• **Prompt**:
Select all lines holding the word "matrix" from the entries that follow.

Provided data Start Marker

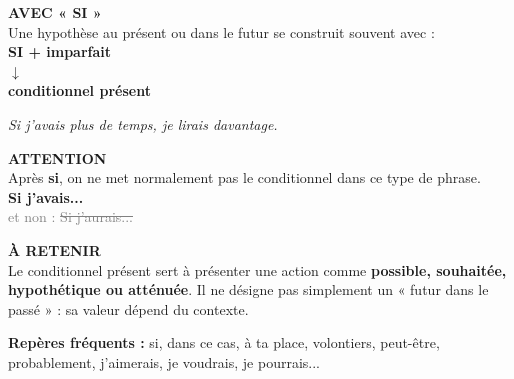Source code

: \documentclass[a4paper,11pt]{article}
\begin{document}
\begin{minipage}{0.91\textwidth}
\vspace{2mm}

\begin{minipage}{0.485\textwidth}
\begin{violetbox}[height=3.15cm]
\textbf{\color{VioletDark}AVEC « SI »}\\[1mm]
Une hypothèse au présent ou dans le futur se construit souvent avec :\\[1mm]
\centering
\textbf{SI + imparfait}\\
$\downarrow$\\
\textbf{conditionnel présent}\\[1mm]
\raggedright
\textit{Si j'avais plus de temps, je lirais davantage.}
\end{violetbox}
\end{minipage}
\hfill
\begin{minipage}{0.485\textwidth}
\begin{warnbox}[height=3.15cm]
\textbf{\color{Red}ATTENTION}\\[1mm]
Après \textbf{si}, on ne met normalement pas le conditionnel dans ce type de phrase.\\[1mm]
\textbf{Si j'avais...}\\
\textcolor{Grey}{et non : \sout{Si j'aurais...}}
\end{warnbox}
\end{minipage}

\vspace{2mm}

\begin{violetbox}
\textbf{\color{VioletDark}À RETENIR}\\[1mm]
Le conditionnel présent sert à présenter une action comme \textbf{possible, souhaitée,
hypothétique ou atténuée}. Il ne désigne pas simplement un « futur dans le passé » :
sa valeur dépend du contexte.
\end{violetbox}

\vspace{1.5mm}

\centering
{\small\color{Grey}\textbf{Repères fréquents :} si, dans ce cas, à ta place, volontiers, peut-être, probablement, j'aimerais, je voudrais, je pourrais...}

\end{minipage}
\end{document}
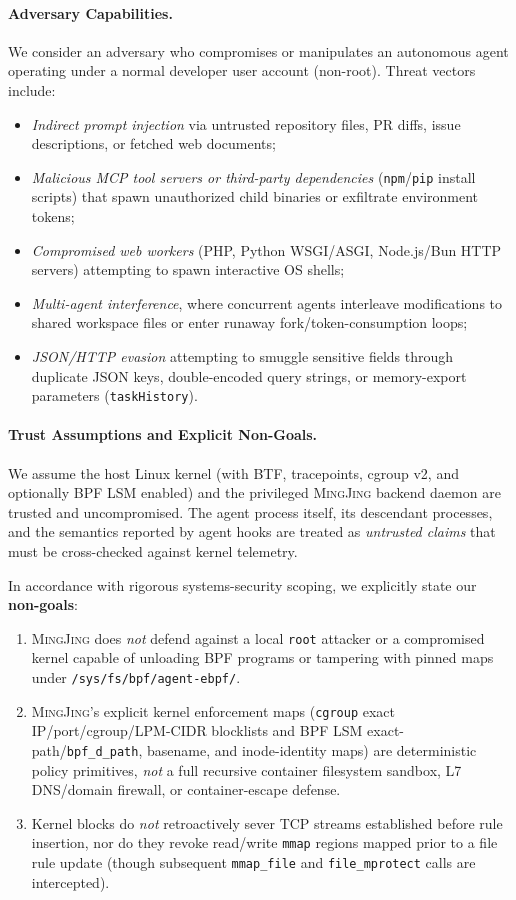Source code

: \documentclass[10pt,twocolumn,letterpaper]{article}
\newcommand{\sys}{\textsc{MingJing}}
\newcommand{\code}[1]{\texttt{\small #1}}
\begin{document}
\paragraph{Adversary Capabilities.} We consider an adversary who compromises or manipulates an autonomous agent operating under a normal developer user account (non-root). Threat vectors include:
\begin{itemize}
  \item \emph{Indirect prompt injection} via untrusted repository files, PR diffs, issue descriptions, or fetched web documents;
  \item \emph{Malicious MCP tool servers or third-party dependencies} (\code{npm}/\code{pip} install scripts) that spawn unauthorized child binaries or exfiltrate environment tokens;
  \item \emph{Compromised web workers} (PHP, Python WSGI/ASGI, Node.js/Bun HTTP servers) attempting to spawn interactive OS shells;
  \item \emph{Multi-agent interference}, where concurrent agents interleave modifications to shared workspace files or enter runaway fork/token-consumption loops;
  \item \emph{JSON/HTTP evasion} attempting to smuggle sensitive fields through duplicate JSON keys, double-encoded query strings, or memory-export parameters (\code{taskHistory}).
\end{itemize}

\paragraph{Trust Assumptions and Explicit Non-Goals.} We assume the host Linux kernel (with BTF, tracepoints, cgroup v2, and optionally BPF LSM enabled) and the privileged \sys{} backend daemon are trusted and uncompromised. The agent process itself, its descendant processes, and the semantics reported by agent hooks are treated as \emph{untrusted claims} that must be cross-checked against kernel telemetry.

In accordance with rigorous systems-security scoping, we explicitly state our \textbf{non-goals}:
\begin{enumerate}
  \item \sys{} does \emph{not} defend against a local \code{root} attacker or a compromised kernel capable of unloading BPF programs or tampering with pinned maps under \code{/sys/fs/bpf/agent-ebpf/}.
  \item \sys{}'s explicit kernel enforcement maps (\code{cgroup} exact IP/port/cgroup/LPM-CIDR blocklists and BPF LSM exact-path/\code{bpf\_d\_path}, basename, and inode-identity maps) are deterministic policy primitives, \emph{not} a full recursive container filesystem sandbox, L7 DNS/domain firewall, or container-escape defense.
  \item Kernel blocks do \emph{not} retroactively sever TCP streams established before rule insertion, nor do they revoke read/write \code{mmap} regions mapped prior to a file rule update (though subsequent \code{mmap\_file} and \code{file\_mprotect} calls are intercepted).
\end{enumerate}
\end{document}
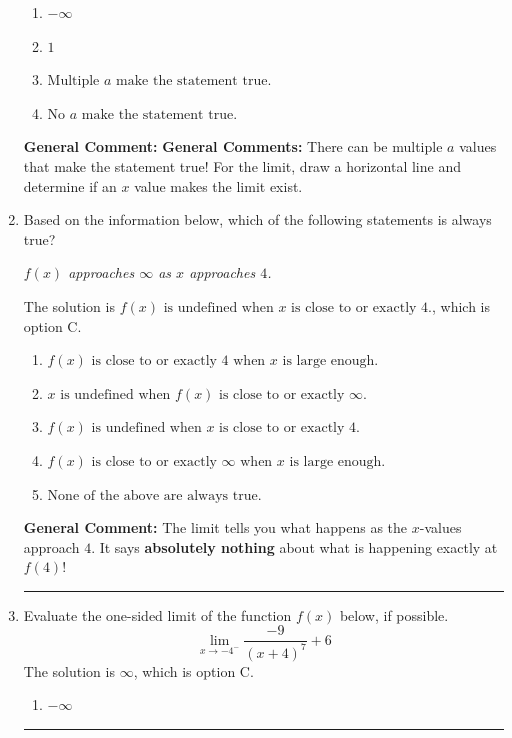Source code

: \documentclass{extbook}[14pt]
\newcommand{\litem}[1]{\item #1

\rule{\textwidth}{0.4pt}}
\begin{document}
\begin{enumerate}
{\begin{enumerate}[label=\Alph*.]
\item \( -\infty \)


\item \( 1 \)


\item \( \text{Multiple } a \text{ make the statement true}. \)


\item \( \text{No } a \text{ make the statement true}. \)


\end{enumerate}

\textbf{General Comment:} \textbf{General Comments:} There can be multiple $a$ values that make the statement true! For the limit, draw a horizontal line and determine if an $x$ value makes the limit exist.
}
\litem{
Based on the information below, which of the following statements is always true?

\begin{center}
    \textit{ $f(x)$ approaches $\infty$ as $x$ approaches $4$. }
\end{center}
The solution is \( f(x) \text{ is undefined when } x \text{ is close to or exactly } 4. \), which is option C.\begin{enumerate}[label=\Alph*.]
\item \( f(x) \text{ is close to or exactly } 4 \text{ when } x \text{ is large enough}. \)


\item \( x \text{ is undefined when } f(x) \text{ is close to or exactly } \infty. \)


\item \( f(x) \text{ is undefined when } x \text{ is close to or exactly } 4. \)


\item \( f(x) \text{ is close to or exactly } \infty \text{ when } x \text{ is large enough}. \)


\item \( \text{None of the above are always true.} \)


\end{enumerate}

\textbf{General Comment:} The limit tells you what happens as the $x$-values approach $4$. It says \textbf{absolutely nothing} about what is happening exactly at $f(4)$!
}
\litem{
Evaluate the one-sided limit of the function $f(x)$ below, if possible.
\[ \lim_{x \rightarrow -4^-} \frac{-9}{(x+4)^7}+6 \]The solution is \( \infty \), which is option C.\begin{enumerate}[label=\Alph*.]
\item \( -\infty \)



\end{enumerate}}
\end{enumerate}
\end{document}
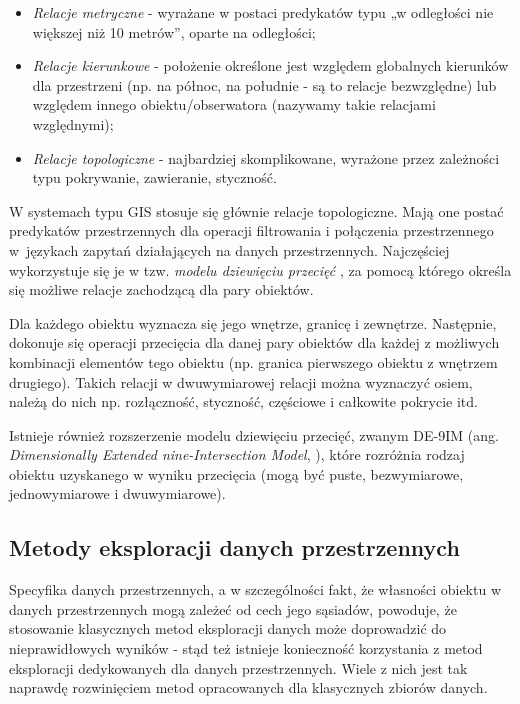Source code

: \documentclass[12pt]{article}
\begin{document}
\begin{itemize}
\item \textit{Relacje metryczne} - wyrażane w postaci predykatów typu „w odległości nie większej niż 10 metrów”, oparte na odległości;
\item \textit{Relacje kierunkowe} - położenie określone jest względem globalnych kierunków dla przestrzeni (np. na północ, na południe - są to relacje bezwzględne) lub względem innego obiektu/obserwatora (nazywamy takie relacjami względnymi);
\item \textit{Relacje topologiczne} - najbardziej skomplikowane, wyrażone przez zależności typu pokrywanie, zawieranie, styczność.
\end{itemize}

W systemach typu GIS stosuje się głównie relacje topologiczne. Mają one postać predykatów przestrzennych dla operacji filtrowania i połączenia przestrzennego w~językach zapytań działających na danych przestrzennych. Najczęściej wykorzystuje się je w tzw. \textit{modelu dziewięciu przecięć} \cite{9sec}, za pomocą którego określa się możliwe relacje zachodzącą dla pary obiektów.

Dla każdego obiektu wyznacza się jego wnętrze, granicę i zewnętrze. Następnie, dokonuje się operacji przecięcia dla danej pary obiektów dla każdej z możliwych kombinacji elementów tego obiektu (np. granica pierwszego obiektu z wnętrzem drugiego). Takich relacji w dwuwymiarowej relacji można wyznaczyć osiem, należą do nich np. rozłączność, styczność, częściowe i całkowite pokrycie itd. 

Istnieje również rozszerzenie modelu dziewięciu przecięć, zwanym DE-9IM (ang. \textit{Dimensionally Extended nine-Intersection Model}, \cite{9sec2}), które rozróżnia rodzaj obiektu uzyskanego w wyniku przecięcia (mogą być puste, bezwymiarowe, jednowymiarowe i dwuwymiarowe). 

\subsection{Metody eksploracji danych przestrzennych}

Specyfika danych przestrzennych, a w szczególności fakt, że własności obiektu w danych przestrzennych mogą zależeć od cech jego sąsiadów, powoduje, że stosowanie klasycznych metod eksploracji danych może doprowadzić do nieprawidłowych wyników \cite{trad} \cite{trad2} - stąd też istnieje konieczność korzystania z metod eksploracji dedykowanych dla danych przestrzennych. Wiele z nich jest tak naprawdę rozwinięciem metod opracowanych dla klasycznych zbiorów danych.
\end{document}
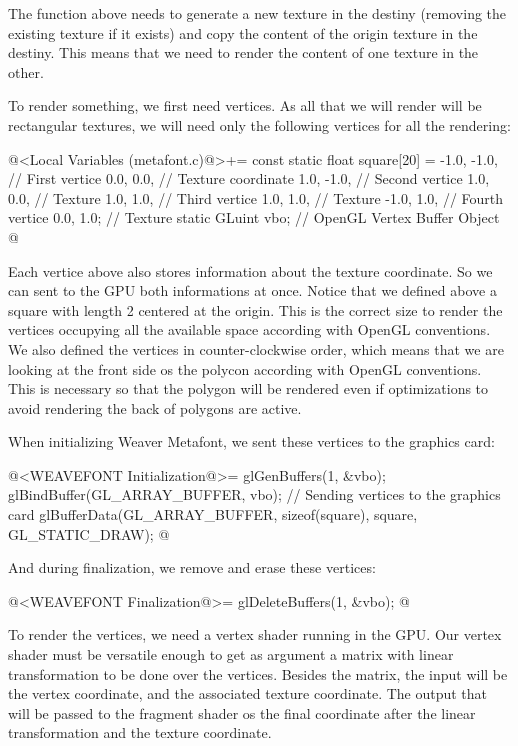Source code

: {{{{{The function  above needs to
generate a new texture in the destiny (removing the existing texture
if it exists) and copy the content of the origin texture in the
destiny. This means that we need to render the content of one texture
in the other.

To render something, we first need vertices. As all that we will
render will be rectangular textures, we will need only the following
vertices for all the rendering:

\iniciocodigo
@<Local Variables (metafont.c)@>+=
const static float square[20] = {
  -1.0, -1.0, // First vertice
  0.0, 0.0,  // Texture coordinate
  1.0, -1.0, // Second vertice
  1.0, 0.0, // Texture
  1.0, 1.0, // Third vertice
  1.0, 1.0, // Texture
  -1.0, 1.0, // Fourth vertice
  0.0, 1.0}; // Texture
static GLuint vbo; // OpenGL Vertex Buffer Object
@
\fimcodigo

Each vertice above also stores information about the texture
coordinate. So we can sent to the GPU both informations at
once. Notice that we defined above a square with length 2 centered at
the origin. This is the correct size to render the vertices occupying
all the available space according with OpenGL conventions. We also
defined the vertices in counter-clockwise order, which means that we
are looking at the front side os the polycon according with OpenGL
conventions. This is necessary so that the polygon will be rendered
even if optimizations to avoid rendering the back of polygons are
active.

When initializing Weaver Metafont, we sent these vertices to the
graphics card:

\iniciocodigo
@<WEAVEFONT Initialization@>=
glGenBuffers(1, &vbo);
glBindBuffer(GL_ARRAY_BUFFER, vbo);
// Sending vertices to the graphics card
glBufferData(GL_ARRAY_BUFFER, sizeof(square), square, GL_STATIC_DRAW);
@
\fimcodigo

And during finalization, we remove and erase these vertices:

\iniciocodigo
@<WEAVEFONT Finalization@>=
glDeleteBuffers(1, &vbo);
@
\fimcodigo

To render the vertices, we need a vertex shader running in the
GPU. Our vertex shader must be versatile enough to get as argument a
matrix with linear transformation to be done over the
vertices. Besides the matrix, the input will be the vertex coordinate,
and the associated texture coordinate. The output that will be passed to
the fragment shader os the final coordinate after the linear
transformation and the texture coordinate.

}}}}}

Provided data End Marker

• **Response area**:
matrix with linear transformation to be done over the
vertices. Besides the matrix, the input will be the vertex coordinate,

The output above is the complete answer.